Question

I found a memory leak in my code that was caused by calling only the base class destructor for objects. This problem is understood: I already added the virtual to the destructor of the interface class MyÌnterface. What puzzles me is that the compiler obviously created a standard destructor for my helper class MyHelperthat is eventually called. I tried this with two different compilers.

This was very surprising to me, since I observed that most default implementations are not created if members or base classes introduce restrictions.

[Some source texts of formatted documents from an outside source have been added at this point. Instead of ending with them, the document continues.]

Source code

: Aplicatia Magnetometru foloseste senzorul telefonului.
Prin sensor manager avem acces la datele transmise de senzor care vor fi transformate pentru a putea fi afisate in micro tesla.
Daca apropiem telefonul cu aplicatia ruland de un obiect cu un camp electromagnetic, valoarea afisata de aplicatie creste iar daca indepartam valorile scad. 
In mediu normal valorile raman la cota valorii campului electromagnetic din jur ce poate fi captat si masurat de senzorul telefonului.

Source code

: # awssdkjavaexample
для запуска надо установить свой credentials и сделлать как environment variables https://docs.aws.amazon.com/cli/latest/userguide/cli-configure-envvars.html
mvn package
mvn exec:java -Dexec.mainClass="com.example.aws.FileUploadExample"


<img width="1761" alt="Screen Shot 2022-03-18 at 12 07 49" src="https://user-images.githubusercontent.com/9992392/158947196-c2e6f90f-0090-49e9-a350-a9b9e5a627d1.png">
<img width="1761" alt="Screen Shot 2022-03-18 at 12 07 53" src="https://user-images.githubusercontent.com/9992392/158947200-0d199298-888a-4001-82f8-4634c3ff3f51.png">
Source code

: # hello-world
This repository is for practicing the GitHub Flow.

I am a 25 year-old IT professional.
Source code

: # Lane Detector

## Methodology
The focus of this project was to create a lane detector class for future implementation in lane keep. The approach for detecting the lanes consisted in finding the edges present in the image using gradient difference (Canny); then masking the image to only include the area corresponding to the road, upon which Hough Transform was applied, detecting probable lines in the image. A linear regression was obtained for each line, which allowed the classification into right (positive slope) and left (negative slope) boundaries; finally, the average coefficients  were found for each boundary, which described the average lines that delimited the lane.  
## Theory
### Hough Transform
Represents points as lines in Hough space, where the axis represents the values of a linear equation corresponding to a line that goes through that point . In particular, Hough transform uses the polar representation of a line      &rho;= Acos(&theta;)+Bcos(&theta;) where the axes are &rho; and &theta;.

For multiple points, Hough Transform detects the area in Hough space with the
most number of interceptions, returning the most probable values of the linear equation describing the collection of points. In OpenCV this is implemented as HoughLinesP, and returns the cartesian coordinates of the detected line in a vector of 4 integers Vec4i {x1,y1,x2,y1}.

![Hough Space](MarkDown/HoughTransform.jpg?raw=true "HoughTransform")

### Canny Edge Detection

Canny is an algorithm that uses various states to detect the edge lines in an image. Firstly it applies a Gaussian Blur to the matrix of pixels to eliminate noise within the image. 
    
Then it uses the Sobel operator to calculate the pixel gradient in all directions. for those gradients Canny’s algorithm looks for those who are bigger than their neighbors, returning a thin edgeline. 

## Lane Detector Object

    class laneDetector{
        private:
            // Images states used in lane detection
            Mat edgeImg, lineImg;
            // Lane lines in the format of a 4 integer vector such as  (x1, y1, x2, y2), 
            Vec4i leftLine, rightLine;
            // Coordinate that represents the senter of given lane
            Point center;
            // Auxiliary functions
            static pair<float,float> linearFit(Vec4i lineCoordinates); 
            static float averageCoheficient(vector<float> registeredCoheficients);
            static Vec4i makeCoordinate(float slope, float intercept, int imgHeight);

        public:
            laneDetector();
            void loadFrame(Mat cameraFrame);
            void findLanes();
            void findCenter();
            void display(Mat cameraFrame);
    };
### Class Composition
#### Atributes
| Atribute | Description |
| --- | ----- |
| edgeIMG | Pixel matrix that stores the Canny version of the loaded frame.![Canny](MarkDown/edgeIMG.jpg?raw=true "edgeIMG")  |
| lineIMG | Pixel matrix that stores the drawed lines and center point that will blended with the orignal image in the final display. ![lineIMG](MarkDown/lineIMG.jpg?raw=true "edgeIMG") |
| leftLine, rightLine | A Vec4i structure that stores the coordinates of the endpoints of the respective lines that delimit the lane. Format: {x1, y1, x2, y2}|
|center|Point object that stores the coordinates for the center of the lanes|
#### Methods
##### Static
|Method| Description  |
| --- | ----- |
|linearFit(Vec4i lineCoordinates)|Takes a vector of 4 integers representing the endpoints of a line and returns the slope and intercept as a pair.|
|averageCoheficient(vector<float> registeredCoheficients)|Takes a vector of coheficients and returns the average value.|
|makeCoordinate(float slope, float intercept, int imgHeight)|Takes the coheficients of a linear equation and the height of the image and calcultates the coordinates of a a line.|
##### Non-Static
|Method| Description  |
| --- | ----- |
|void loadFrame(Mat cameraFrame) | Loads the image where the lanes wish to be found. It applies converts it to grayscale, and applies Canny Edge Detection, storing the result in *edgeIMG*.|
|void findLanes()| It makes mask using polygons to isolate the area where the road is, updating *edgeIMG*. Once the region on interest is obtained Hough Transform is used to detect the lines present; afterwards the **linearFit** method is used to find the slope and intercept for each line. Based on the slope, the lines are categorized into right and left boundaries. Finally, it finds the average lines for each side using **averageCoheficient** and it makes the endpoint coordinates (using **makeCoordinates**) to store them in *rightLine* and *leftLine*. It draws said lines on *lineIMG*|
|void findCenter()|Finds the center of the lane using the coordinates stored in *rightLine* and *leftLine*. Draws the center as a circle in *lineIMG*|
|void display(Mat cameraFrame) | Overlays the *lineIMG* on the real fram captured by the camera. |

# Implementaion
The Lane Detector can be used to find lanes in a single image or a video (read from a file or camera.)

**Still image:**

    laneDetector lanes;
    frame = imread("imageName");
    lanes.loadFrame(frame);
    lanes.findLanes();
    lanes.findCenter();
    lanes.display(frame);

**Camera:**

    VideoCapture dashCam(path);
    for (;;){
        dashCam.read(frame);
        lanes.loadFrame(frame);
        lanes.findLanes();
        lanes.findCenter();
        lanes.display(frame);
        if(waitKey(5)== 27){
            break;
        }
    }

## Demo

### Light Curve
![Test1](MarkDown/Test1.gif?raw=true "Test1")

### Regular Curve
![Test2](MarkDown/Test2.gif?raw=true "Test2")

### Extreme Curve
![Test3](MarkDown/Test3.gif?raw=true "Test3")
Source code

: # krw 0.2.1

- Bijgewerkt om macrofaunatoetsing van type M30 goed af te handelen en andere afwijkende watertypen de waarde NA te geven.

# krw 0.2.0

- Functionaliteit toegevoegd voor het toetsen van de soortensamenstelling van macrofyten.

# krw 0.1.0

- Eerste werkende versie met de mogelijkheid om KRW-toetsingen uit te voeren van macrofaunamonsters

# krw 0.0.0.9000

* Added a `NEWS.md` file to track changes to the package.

Why is the protection of the destructor not inherited?

#include <iostream>

class MyInterface
{
public:
    virtual void doSomethingUseful()=0;
    // a lot more functions declared omitted
    virtual void doSomethingElse()=0;
    virtual void doSomethingIndividual()=0;
protected:
    /// protected destructor to forbid calling it on interfaces
    ~MyInterface() {} // HERE the virtual is clearly missing
};

/// a common base that defaults most functions implementations
class MyHelper: public MyInterface
{
public:
    void doSomethingUseful() {}
    // a lot more default implementations omitted
    void doSomethingElse() {}
};

class SomeImplementation: public MyHelper
{
public:
    SomeImplementation()
    {
        std::cout << "SomeImplementation ctr" << std::endl;
    }
    ~SomeImplementation()
    {
        std::cout << "SomeImplementation dtr" << std::endl;
    }
    void doSomethingIndividual()
    {
        std::cout << "SomeImplementation did it." << std::endl;
    }
};

/// user of MyInterface cannot delete object mi passed as parameter
int deleteSafeUsage(MyInterface& mi)
{
    mi.doSomethingIndividual();
    // would cause a compiler error: delete &mi;
}

/// usage restricted to MyHelper level, only exception is object creation
int testIt()
{
    MyHelper* h = new SomeImplementation;
    deleteSafeUsage(*h);
    delete h; // <- HERE the memory leak happens!
}

Here the output of the above example code, which "shows" the missing SomeImplementation ctr:

SomeImplementation ctr
SomeImplementation did it.
Was it helpful?

Solution

Constructors and destructors are not inherited. So why would their visibility be inherited?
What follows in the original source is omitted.